■ **Exercise**
The word "확인합니다" marks the lines to find; copy every such line from the data below.

■ **Input data**
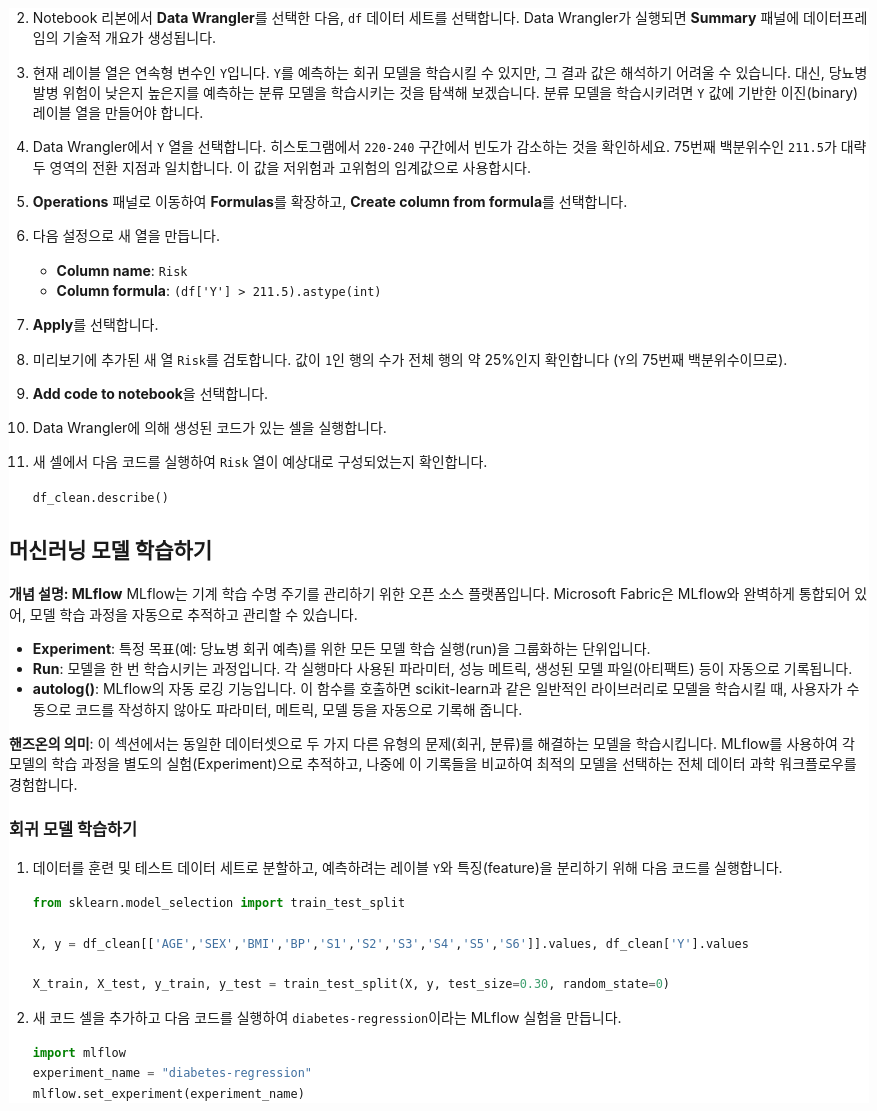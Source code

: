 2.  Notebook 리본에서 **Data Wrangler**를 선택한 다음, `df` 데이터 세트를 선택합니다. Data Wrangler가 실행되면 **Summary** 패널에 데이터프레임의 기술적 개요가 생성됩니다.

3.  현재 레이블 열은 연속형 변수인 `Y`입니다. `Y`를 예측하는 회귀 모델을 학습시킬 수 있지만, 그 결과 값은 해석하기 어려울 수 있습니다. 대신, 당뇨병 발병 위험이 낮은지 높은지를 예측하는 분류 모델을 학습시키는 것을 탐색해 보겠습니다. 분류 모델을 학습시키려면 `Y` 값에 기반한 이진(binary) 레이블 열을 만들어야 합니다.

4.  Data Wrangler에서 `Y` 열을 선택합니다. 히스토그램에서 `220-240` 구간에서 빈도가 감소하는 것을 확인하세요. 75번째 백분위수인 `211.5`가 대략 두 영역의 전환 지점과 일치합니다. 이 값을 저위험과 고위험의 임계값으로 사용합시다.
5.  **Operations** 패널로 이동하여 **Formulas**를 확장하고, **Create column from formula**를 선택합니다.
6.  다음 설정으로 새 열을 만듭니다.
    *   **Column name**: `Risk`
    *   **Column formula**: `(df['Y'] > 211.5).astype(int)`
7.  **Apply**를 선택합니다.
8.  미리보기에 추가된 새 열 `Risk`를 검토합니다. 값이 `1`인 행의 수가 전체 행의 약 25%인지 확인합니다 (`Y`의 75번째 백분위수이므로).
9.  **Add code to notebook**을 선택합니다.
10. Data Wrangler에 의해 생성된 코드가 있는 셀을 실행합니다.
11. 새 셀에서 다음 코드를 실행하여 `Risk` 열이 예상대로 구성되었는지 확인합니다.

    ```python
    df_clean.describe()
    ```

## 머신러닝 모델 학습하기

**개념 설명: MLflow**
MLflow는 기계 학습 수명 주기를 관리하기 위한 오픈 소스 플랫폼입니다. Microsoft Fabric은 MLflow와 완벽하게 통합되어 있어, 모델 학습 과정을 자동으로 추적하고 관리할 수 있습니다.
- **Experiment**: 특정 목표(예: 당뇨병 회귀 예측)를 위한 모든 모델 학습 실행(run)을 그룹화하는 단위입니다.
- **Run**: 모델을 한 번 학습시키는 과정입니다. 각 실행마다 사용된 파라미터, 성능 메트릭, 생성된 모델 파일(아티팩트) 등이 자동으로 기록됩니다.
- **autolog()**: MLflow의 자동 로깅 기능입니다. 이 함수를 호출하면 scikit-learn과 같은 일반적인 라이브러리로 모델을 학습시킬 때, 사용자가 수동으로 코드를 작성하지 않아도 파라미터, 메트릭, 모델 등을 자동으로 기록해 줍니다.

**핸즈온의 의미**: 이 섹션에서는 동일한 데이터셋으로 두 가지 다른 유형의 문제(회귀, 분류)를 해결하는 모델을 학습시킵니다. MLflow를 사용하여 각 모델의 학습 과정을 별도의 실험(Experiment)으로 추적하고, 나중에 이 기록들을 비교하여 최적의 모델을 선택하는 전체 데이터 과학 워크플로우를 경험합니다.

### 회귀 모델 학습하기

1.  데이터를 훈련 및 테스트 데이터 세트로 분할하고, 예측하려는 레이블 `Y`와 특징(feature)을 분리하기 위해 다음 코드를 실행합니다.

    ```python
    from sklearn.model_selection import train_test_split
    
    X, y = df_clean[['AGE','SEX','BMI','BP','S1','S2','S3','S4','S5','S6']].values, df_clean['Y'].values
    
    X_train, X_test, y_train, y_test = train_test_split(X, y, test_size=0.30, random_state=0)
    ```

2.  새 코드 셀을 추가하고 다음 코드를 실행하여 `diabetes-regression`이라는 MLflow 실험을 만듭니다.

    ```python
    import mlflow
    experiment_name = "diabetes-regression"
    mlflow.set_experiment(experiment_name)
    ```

...

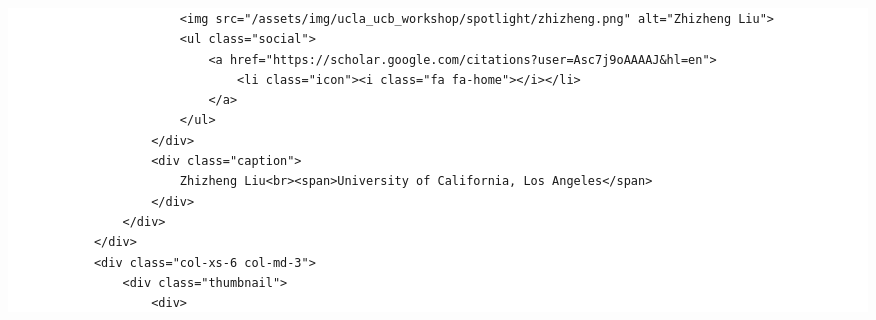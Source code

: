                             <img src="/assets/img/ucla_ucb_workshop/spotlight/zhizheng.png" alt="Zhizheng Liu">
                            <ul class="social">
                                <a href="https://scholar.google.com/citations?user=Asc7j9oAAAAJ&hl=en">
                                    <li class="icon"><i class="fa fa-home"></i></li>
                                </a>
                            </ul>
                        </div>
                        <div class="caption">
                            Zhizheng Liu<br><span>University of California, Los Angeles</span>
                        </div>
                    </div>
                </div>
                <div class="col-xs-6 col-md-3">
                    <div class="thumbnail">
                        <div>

---

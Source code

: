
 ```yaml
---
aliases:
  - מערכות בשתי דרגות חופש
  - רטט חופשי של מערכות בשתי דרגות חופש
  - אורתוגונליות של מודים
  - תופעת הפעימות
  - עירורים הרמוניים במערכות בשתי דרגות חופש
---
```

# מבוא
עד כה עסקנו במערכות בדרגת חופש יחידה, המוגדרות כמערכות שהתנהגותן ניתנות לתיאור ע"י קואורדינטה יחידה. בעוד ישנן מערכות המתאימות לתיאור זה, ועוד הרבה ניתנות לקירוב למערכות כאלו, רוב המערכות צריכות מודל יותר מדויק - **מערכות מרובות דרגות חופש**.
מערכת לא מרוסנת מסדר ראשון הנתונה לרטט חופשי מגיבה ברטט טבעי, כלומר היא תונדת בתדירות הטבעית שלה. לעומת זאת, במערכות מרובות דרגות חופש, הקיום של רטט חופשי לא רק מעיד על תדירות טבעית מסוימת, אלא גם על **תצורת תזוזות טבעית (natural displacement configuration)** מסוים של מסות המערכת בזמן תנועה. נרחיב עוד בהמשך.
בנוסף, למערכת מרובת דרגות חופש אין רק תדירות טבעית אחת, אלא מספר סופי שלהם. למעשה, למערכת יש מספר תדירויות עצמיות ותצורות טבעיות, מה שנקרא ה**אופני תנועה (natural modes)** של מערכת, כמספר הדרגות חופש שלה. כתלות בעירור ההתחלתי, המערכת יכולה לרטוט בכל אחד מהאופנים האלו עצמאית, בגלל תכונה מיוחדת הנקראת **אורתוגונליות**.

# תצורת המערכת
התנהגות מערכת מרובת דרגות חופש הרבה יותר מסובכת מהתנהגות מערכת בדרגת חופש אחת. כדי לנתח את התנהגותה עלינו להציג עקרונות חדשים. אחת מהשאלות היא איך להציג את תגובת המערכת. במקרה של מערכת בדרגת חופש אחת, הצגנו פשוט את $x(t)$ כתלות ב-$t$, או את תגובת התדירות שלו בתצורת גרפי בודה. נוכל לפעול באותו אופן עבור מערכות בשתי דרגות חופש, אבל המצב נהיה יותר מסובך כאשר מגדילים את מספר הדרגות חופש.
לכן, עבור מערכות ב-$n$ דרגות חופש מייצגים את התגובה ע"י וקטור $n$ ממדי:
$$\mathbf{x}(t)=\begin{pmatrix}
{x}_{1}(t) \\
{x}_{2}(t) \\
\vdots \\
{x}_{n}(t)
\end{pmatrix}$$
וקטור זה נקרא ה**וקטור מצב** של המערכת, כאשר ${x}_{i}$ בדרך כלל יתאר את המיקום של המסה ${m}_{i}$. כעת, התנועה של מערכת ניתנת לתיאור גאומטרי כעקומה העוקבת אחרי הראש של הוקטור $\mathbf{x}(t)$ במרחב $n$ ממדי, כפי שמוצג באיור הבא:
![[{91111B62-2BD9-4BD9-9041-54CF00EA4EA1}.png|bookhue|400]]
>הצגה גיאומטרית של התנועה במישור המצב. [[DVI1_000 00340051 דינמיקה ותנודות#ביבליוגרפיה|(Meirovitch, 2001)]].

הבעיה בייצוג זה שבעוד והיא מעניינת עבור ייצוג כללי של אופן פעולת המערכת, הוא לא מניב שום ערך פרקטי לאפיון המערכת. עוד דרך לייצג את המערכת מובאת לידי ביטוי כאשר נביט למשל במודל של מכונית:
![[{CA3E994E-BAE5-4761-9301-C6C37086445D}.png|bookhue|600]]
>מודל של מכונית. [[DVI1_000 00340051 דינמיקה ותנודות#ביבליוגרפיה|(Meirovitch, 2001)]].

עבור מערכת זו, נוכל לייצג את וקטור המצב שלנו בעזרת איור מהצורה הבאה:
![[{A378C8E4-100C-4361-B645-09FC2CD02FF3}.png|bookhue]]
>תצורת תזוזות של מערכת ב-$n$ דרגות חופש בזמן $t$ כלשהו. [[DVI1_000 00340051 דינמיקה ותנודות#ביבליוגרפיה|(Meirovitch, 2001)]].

■ **Solution**
8.  미리보기에 추가된 새 열 `Risk`를 검토합니다. 값이 `1`인 행의 수가 전체 행의 약 25%인지 확인합니다 (`Y`의 75번째 백분위수이므로).
11. 새 셀에서 다음 코드를 실행하여 `Risk` 열이 예상대로 구성되었는지 확인합니다.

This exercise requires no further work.